Top of RECORDS PROVIDED

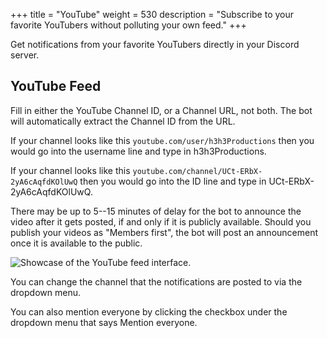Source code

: +++
title = "YouTube"
weight = 530
description = "Subscribe to your favorite YouTubers without polluting your own feed."
+++

Get notifications from your favorite YouTubers directly in your Discord server.

<!--more-->

## YouTube Feed

Fill in either the YouTube Channel ID, or a Channel URL, not both. The bot will automatically extract the Channel ID
from the URL.

If your channel looks like this `youtube.com/user/h3h3Productions` then you would go into the username line and type
in h3h3Productions.

If your channel looks like this `youtube.com/channel/UCt-ERbX-2yA6cAqfdKOlUwQ` then you would go into the ID line and
type in UCt-ERbX-2yA6cAqfdKOlUwQ.

There may be up to 5--15 minutes of delay for the bot to announce the video after it gets posted, if and only if it is
publicly available. Should you publish your videos as "Members first", the bot will post an announcement once it is
available to the public.

![Showcase of the YouTube feed interface.](./youtube.png)

You can change the channel that the notifications are posted to via the dropdown menu.

You can also mention everyone by clicking the checkbox under the dropdown menu that says Mention everyone.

Bottom of RECORDS PROVIDED

PROBLEM DETAILS
When you find a line in the records that contains the word "would", copy it.

RESULT FOR THIS EXERCISE
If your channel looks like this `youtube.com/user/h3h3Productions` then you would go into the username line and type
If your channel looks like this `youtube.com/channel/UCt-ERbX-2yA6cAqfdKOlUwQ` then you would go into the ID line and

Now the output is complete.